Top of Data records

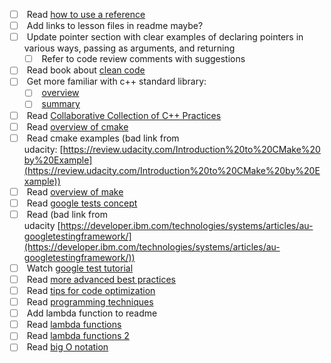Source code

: - [ ]  Read [how to use a reference](https://www.learncpp.com/cpp-tutorial/using-a-language-reference/)
- [ ]  Add links to lesson files in readme maybe?
- [ ]  Update pointer section with clear examples of declaring pointers in various ways, passing as arguments, and returning
    - [ ]  Refer to code review comments with suggestions
- [ ]  Read book about [clean code](https://www.amazon.com/dp/0132350882)
- [ ]  Get more familiar with c++ standard library:
    - [ ]  [overview](https://en.wikipedia.org/wiki/C%2B%2B_Standard_Library)
    - [ ]  [summary](https://medium.com/@huytrongnguyen1985/lessons-learnt-from-the-clean-code-robert-c-martin-cecbe2b09139)
- [ ]  Read [Collaborative Collection of C++ Practices](https://github.com/cpp-best-practices/cppbestpractices)
- [ ]  Read [overview of cmake](https://cmake.org/overview/)
- [ ]  Read cmake examples (bad link from udacity: [https://review.udacity.com/Introduction%20to%20CMake%20by%20Example](https://review.udacity.com/Introduction%20to%20CMake%20by%20Example))
- [ ]  Read [overview of make](https://www.gnu.org/software/make/)
- [ ]  Read [google tests concept](https://chromium.googlesource.com/external/github.com/google/googletest/+/refs/tags/release-1.8.0/googletest/docs/Primer.md)
- [ ]  Read (bad link from udacity [https://developer.ibm.com/technologies/systems/articles/au-googletestingframework/](https://developer.ibm.com/technologies/systems/articles/au-googletestingframework/))
- [ ]  Watch [google test tutorial](https://www.youtube.com/watch?v=16FI1-d2P4E)
- [ ]  Read [more advanced best practices](https://hackernoon.com/few-simple-rules-for-good-coding-my-15-years-experience-96cb29d4acd9)
- [ ]  Read [tips for code optimization](http://www.thegeekstuff.com/2015/01/c-cpp-code-optimization/)
- [ ]  Read [programming techniques](http://www.whigg.ac.cn/resource/program/CPP/201010/P020101023562491092566.pdf)
- [ ]  Add lambda function to readme
- [ ]  Read [lambda functions](https://en.cppreference.com/w/cpp/language/lambda)
- [ ]  Read [lambda functions 2](https://docs.microsoft.com/en-us/cpp/cpp/lambda-expressions-in-cpp?view=vs-2019)
- [ ]  Read [big O notation](https://www.freecodecamp.org/news/big-o-notation-why-it-matters-and-why-it-doesnt-1674cfa8a23c/)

Bottom of Data records

Set down a word-for-word copy of the records, dropping any picture.

Source code

: - [ ]  Read [how to use a reference](https://www.learncpp.com/cpp-tutorial/using-a-language-reference/)
- [ ]  Add links to lesson files in readme maybe?
- [ ]  Update pointer section with clear examples of declaring pointers in various ways, passing as arguments, and returning
    - [ ]  Refer to code review comments with suggestions
- [ ]  Read book about [clean code](https://www.amazon.com/dp/0132350882)
- [ ]  Get more familiar with c++ standard library:
    - [ ]  [overview](https://en.wikipedia.org/wiki/C%2B%2B_Standard_Library)
    - [ ]  [summary](https://medium.com/@huytrongnguyen1985/lessons-learnt-from-the-clean-code-robert-c-martin-cecbe2b09139)
- [ ]  Read [Collaborative Collection of C++ Practices](https://github.com/cpp-best-practices/cppbestpractices)
- [ ]  Read [overview of cmake](https://cmake.org/overview/)
- [ ]  Read cmake examples (bad link from udacity: [https://review.udacity.com/Introduction%20to%20CMake%20by%20Example](https://review.udacity.com/Introduction%20to%20CMake%20by%20Example))
- [ ]  Read [overview of make](https://www.gnu.org/software/make/)
- [ ]  Read [google tests concept](https://chromium.googlesource.com/external/github.com/google/googletest/+/refs/tags/release-1.8.0/googletest/docs/Primer.md)
- [ ]  Read (bad link from udacity [https://developer.ibm.com/technologies/systems/articles/au-googletestingframework/](https://developer.ibm.com/technologies/systems/articles/au-googletestingframework/))
- [ ]  Watch [google test tutorial](https://www.youtube.com/watch?v=16FI1-d2P4E)
- [ ]  Read [more advanced best practices](https://hackernoon.com/few-simple-rules-for-good-coding-my-15-years-experience-96cb29d4acd9)
- [ ]  Read [tips for code optimization](http://www.thegeekstuff.com/2015/01/c-cpp-code-optimization/)
- [ ]  Read [programming techniques](http://www.whigg.ac.cn/resource/program/CPP/201010/P020101023562491092566.pdf)
- [ ]  Add lambda function to readme
- [ ]  Read [lambda functions](https://en.cppreference.com/w/cpp/language/lambda)
- [ ]  Read [lambda functions 2](https://docs.microsoft.com/en-us/cpp/cpp/lambda-expressions-in-cpp?view=vs-2019)
- [ ]  Read [big O notation](https://www.freecodecamp.org/news/big-o-notation-why-it-matters-and-why-it-doesnt-1674cfa8a23c/)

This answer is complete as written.